====== Records provided

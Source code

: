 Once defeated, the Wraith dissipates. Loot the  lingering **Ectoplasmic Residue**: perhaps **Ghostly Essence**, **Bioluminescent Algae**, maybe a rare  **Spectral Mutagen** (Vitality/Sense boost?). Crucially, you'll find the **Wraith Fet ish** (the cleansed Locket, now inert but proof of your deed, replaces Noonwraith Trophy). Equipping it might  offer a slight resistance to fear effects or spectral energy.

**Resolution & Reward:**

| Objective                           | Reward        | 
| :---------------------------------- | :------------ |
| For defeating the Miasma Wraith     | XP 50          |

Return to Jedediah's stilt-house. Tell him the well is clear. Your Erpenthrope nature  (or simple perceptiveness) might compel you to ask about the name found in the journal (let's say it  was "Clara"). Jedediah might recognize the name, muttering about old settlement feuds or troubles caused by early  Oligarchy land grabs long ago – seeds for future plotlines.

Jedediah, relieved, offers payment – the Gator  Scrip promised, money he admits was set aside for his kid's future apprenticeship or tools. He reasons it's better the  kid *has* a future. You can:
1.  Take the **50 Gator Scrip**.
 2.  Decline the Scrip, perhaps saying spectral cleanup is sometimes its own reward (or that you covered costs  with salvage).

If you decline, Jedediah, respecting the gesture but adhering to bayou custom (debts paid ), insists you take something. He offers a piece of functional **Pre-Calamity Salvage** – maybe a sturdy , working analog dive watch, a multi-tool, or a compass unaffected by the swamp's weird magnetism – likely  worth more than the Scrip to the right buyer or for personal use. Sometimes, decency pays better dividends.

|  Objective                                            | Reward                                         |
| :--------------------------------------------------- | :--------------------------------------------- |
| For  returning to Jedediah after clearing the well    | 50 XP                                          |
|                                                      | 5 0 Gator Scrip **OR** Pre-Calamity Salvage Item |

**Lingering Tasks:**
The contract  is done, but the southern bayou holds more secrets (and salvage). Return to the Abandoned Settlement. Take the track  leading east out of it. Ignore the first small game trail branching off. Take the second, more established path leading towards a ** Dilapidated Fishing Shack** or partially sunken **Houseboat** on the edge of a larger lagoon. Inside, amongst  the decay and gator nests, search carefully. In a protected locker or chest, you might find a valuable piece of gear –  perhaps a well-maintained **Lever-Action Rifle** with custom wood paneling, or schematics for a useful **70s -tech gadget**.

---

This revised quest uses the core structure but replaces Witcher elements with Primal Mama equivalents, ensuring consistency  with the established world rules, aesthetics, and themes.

============

**Prompt:**
When you answer, repeat each entry exactly as it appears above.

**Expected answer:**
Source code

: Once defeated, the Wraith dissipates. Loot the  lingering **Ectoplasmic Residue**: perhaps **Ghostly Essence**, **Bioluminescent Algae**, maybe a rare  **Spectral Mutagen** (Vitality/Sense boost?). Crucially, you'll find the **Wraith Fet ish** (the cleansed Locket, now inert but proof of your deed, replaces Noonwraith Trophy). Equipping it might  offer a slight resistance to fear effects or spectral energy.

**Resolution & Reward:**

| Objective                           | Reward        | 
| :---------------------------------- | :------------ |
| For defeating the Miasma Wraith     | XP 50          |

Return to Jedediah's stilt-house. Tell him the well is clear. Your Erpenthrope nature  (or simple perceptiveness) might compel you to ask about the name found in the journal (let's say it  was "Clara"). Jedediah might recognize the name, muttering about old settlement feuds or troubles caused by early  Oligarchy land grabs long ago – seeds for future plotlines.

Jedediah, relieved, offers payment – the Gator  Scrip promised, money he admits was set aside for his kid's future apprenticeship or tools. He reasons it's better the  kid *has* a future. You can:
1.  Take the **50 Gator Scrip**.
 2.  Decline the Scrip, perhaps saying spectral cleanup is sometimes its own reward (or that you covered costs  with salvage).

If you decline, Jedediah, respecting the gesture but adhering to bayou custom (debts paid ), insists you take something. He offers a piece of functional **Pre-Calamity Salvage** – maybe a sturdy , working analog dive watch, a multi-tool, or a compass unaffected by the swamp's weird magnetism – likely  worth more than the Scrip to the right buyer or for personal use. Sometimes, decency pays better dividends.

|  Objective                                            | Reward                                         |
| :--------------------------------------------------- | :--------------------------------------------- |
| For  returning to Jedediah after clearing the well    | 50 XP                                          |
|                                                      | 5 0 Gator Scrip **OR** Pre-Calamity Salvage Item |

**Lingering Tasks:**
The contract  is done, but the southern bayou holds more secrets (and salvage). Return to the Abandoned Settlement. Take the track  leading east out of it. Ignore the first small game trail branching off. Take the second, more established path leading towards a ** Dilapidated Fishing Shack** or partially sunken **Houseboat** on the edge of a larger lagoon. Inside, amongst  the decay and gator nests, search carefully. In a protected locker or chest, you might find a valuable piece of gear –  perhaps a well-maintained **Lever-Action Rifle** with custom wood paneling, or schematics for a useful **70s -tech gadget**.

---

This revised quest uses the core structure but replaces Witcher elements with Primal Mama equivalents, ensuring consistency  with the established world rules, aesthetics, and themes.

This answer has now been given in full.